OSIRIS-REx : direction l’astéroïde Bennu !

OSIRIS-REx est la nouvelle grande mission d’exploration interplanétaires de la NASA.  Il faudra deux ans pour la sonde pour entrer en orbite autour de l’astéroïde Bennu avec pour mission le retour d’échantillons sur Terre en 2023.

Logo de la mission OSIRIS-Rex (credits NASA)

Logo de la mission OSIRIS-Rex (credits NASA)

Les objectifs de la mission OSIRIS-Rex

OSIRIS-Rex est en fait une abréviation (comme c’est souvent le cas dans le spatial) de Origins-Spectral Interpretation-Resource Identification-Security-Regolith Explorer, soit : origines – interprétation des spectres – détermination des ressources – sécurité – explorateur de régolithe.

Image d'artiste de la mission OSIRIS-Rex de la NASA arrivée sur l'astéroïde Bennu (source NASA)

Image d’artiste de la mission OSIRIS-Rex de la NASA arrivée sur l’astéroïde Bennu (source NASA)

O-Rex, comme l’appellent certains, est en fait un explorateur pour l’étude du régolithe d’un astéroïde.

Le régolithe est la couche superficielle hétérogène couvrant la roche solide, poussière, roche brisée et autres matériels connexes, présents à la surface des planètes et satellites naturels sans atmosphère comme Mars et la Lune, mais aussi les astéroïdes.

Les chercheurs croient que les astéroïdes n’ont pas beaucoup changé depuis leur formation, ce qui fait d’eux de véritables vestiges des composantes de base primitives qui ont mené à la création des planètes telluriques de notre système solaire comme la Terre.
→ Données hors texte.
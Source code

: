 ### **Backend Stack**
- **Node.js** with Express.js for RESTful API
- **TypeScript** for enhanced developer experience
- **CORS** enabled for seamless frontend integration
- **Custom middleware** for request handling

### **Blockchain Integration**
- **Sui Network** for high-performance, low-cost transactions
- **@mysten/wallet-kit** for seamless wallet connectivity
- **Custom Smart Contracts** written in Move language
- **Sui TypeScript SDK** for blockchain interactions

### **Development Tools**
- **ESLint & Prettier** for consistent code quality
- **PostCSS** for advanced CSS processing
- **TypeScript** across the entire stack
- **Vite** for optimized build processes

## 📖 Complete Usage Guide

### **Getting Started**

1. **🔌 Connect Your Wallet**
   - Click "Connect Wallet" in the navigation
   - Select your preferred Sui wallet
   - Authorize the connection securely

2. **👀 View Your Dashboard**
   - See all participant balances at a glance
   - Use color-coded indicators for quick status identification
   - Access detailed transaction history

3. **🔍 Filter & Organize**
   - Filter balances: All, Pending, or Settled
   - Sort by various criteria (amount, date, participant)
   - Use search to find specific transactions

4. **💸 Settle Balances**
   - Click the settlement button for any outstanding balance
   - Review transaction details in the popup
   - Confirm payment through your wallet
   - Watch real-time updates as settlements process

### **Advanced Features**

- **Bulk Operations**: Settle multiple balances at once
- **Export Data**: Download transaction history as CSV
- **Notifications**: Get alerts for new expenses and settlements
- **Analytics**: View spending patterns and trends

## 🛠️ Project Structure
On croit en outre que les astéroïdes contiennent des molécules organiques telles que des acides aminés — lesquels forment la base des protéines et de l’ADN — ce qui porte à croire qu’une météorite provenant d’un astéroïde pourrait avoir semé, sur la Terre primitive, les éléments de base de la vie.
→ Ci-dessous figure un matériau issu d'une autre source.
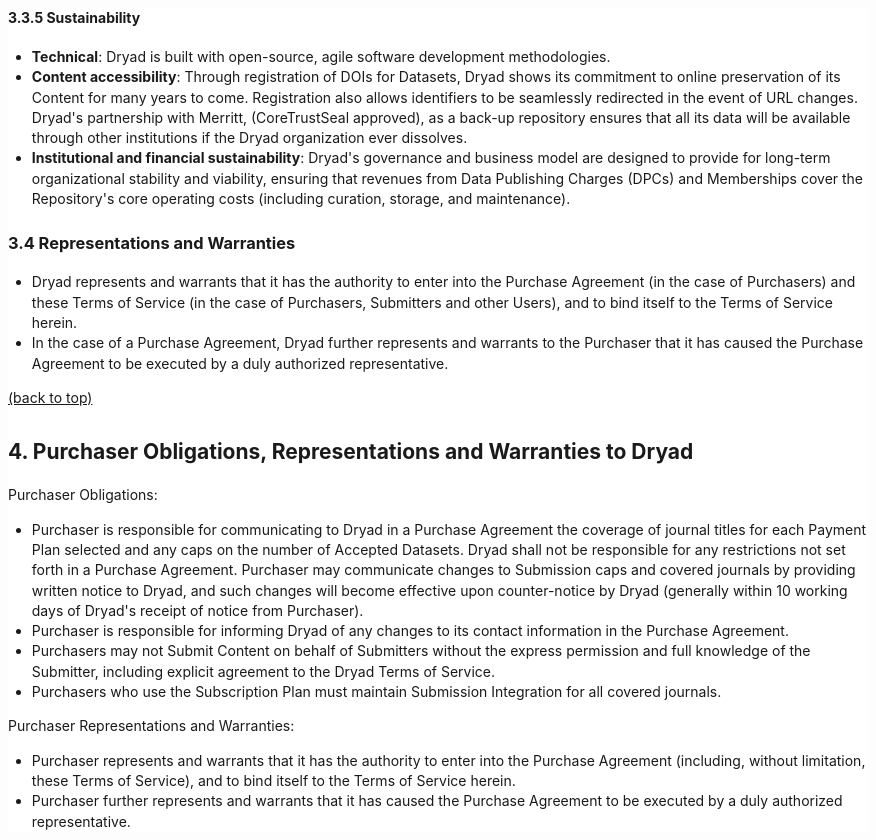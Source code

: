<h4 id="sustainability">3.3.5 Sustainability</h4>
<p>
	<ul>
		<li>
<strong>Technical</strong>: Dryad is built with open-source, agile software development methodologies. </li>
		<li>
<strong>Content accessibility</strong>: Through registration of DOIs for Datasets, Dryad shows its commitment to online preservation of its Content for many years to come. Registration also allows identifiers to be seamlessly redirected in the event of URL changes. Dryad's partnership with Merritt, (CoreTrustSeal approved), as a back-up repository ensures that all its data will be available through other institutions if the Dryad organization ever dissolves.</li>
		<li>
<strong>Institutional and financial sustainability</strong>: Dryad's governance and business model are designed to provide for long-term organizational stability and viability, ensuring that revenues from Data Publishing Charges (DPCs) and Memberships cover the Repository's core operating costs (including curation, storage, and maintenance).</li>
	</ul>
</p>	
		
<h3 id="dryad-reps">3.4 Representations and Warranties</h3>
<p>
	<ul>
		<li>Dryad represents and warrants that it has the authority to enter into the Purchase Agreement (in the case of Purchasers) and these Terms of Service (in the case of Purchasers, Submitters and other Users), and to bind itself to the Terms of Service herein.</li>
		<li>In the case of a Purchase Agreement, Dryad further represents and warrants to the Purchaser that it has caused the Purchase Agreement to be executed by a duly authorized representative.</li>
	</ul>
</p>

<p>
<a href="#top">(back to top)</a>
</p>

<h2 id="purchaser-obligations">4. Purchaser Obligations, Representations and Warranties to Dryad</h2>

<p>Purchaser Obligations:</p>
<p>
	<ul>
<li>Purchaser is responsible for communicating to Dryad in a Purchase Agreement the coverage of journal titles for each Payment Plan selected and any caps on the number of Accepted Datasets. Dryad shall not be responsible for any restrictions not set forth in a Purchase Agreement. Purchaser may communicate changes to Submission caps and covered journals by providing written notice to Dryad, and such changes will become effective upon counter-notice by Dryad (generally within 10 working days of Dryad's receipt of notice from Purchaser).</li>
<li>Purchaser is responsible for informing Dryad of any changes to its contact information in the Purchase Agreement.</li>
<li>Purchasers may not Submit Content on behalf of Submitters without the express permission and full knowledge of the Submitter, including explicit agreement to the Dryad Terms of Service.</li>
<li>Purchasers who use the Subscription Plan must maintain Submission Integration for all covered journals.</li>
	</ul>
</p>
<p>Purchaser Representations and Warranties:</p>
<p>
	<ul>
		<li>Purchaser represents and warrants that it has the authority to enter into the Purchase Agreement (including, without limitation, these Terms of Service), and to bind itself to the Terms of Service herein.</li>
		<li>Purchaser further represents and warrants that it has caused the Purchase Agreement to be executed by a duly authorized representative.</li>
	</ul>
</p>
L’aspect sécurité de la mission a pour objectif d’en savoir plus sur les astéroïdes géocroiseurs.

L’astéroïde Bennu pour cible

OSIRIS-REx étudiera l’astéroïde Bennu qui croise l’orbite de la Terre une fois tous les six ans. Bennu a été découvert en septembre 1999 par le projet Lincoln Near-Earth Asteroid Research (LINEAR), programme de détection des astéroïdes s’approchant de la Terre. Bennu est un astéroïde géocroiseur dont la formation aurait eu lieu il y a 4 milliards d’années.

Image radar de l'astéroïde Bennu lors de sa découverte en 1999 (crédits NASA)
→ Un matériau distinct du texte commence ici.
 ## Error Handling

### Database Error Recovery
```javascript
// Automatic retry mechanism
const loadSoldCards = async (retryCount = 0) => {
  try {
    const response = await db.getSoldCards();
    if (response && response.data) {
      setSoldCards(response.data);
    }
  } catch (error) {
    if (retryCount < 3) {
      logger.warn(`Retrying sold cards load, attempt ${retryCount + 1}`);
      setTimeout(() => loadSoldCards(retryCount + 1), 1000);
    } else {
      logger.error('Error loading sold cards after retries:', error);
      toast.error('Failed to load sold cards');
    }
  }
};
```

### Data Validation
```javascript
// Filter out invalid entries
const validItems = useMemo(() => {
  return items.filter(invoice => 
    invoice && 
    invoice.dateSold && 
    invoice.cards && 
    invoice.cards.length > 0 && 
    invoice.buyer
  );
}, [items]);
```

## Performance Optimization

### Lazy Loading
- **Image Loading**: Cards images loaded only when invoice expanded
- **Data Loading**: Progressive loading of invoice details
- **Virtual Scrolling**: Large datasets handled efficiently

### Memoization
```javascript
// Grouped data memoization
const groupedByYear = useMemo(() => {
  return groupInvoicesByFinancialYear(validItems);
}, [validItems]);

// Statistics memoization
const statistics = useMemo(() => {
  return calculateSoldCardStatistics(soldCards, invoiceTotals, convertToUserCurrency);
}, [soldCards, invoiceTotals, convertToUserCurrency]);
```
Image radar de l’astéroïde Bennu lors de sa découverte en 1999 (crédits NASA)

Parmi les quelque 500 000 astéroïdes et 9 000 géocroiseurs répertoriés, Bennu est l’un de ceux qui représentent la plus grande menace pour l’humanité : les risques qu’il frappe la Terre entre 2175 et 2196 sont de 1/2700. L’astéroïde est potentiellement dangereux car il a un diamètre supérieur à 150 m et se trouve à une distance minimale d’intersection de l’orbite terrestre inférieure à 0,05 Unité Astronomique (ou UA, la distance moyenne entre la Terre et le Soleil). S’il frappait la Terre, le cratère formé mesurerait selon les estimations un peu plus de 4,5 km de diamètre et provoquerait un tremblement de Terre d’une magnitude d’environ 6,7 sur l’échelle de Richter, provoquant des dommages importants, et générant un grand tsunami s’il tombait dans un océan. Un impact de Bennu serait une catastrophe naturelle majeure [pour compléter, lire Les astéroïdes : une vraie menace ?].

Taille d'OSIRIS-Rex comparée à la Tour Eiffel ou à L'Empire State Building (credits NASA)

Taille d’OSIRIS-Rex comparée à la Tour Eiffel ou à L’Empire State Building (credits NASA)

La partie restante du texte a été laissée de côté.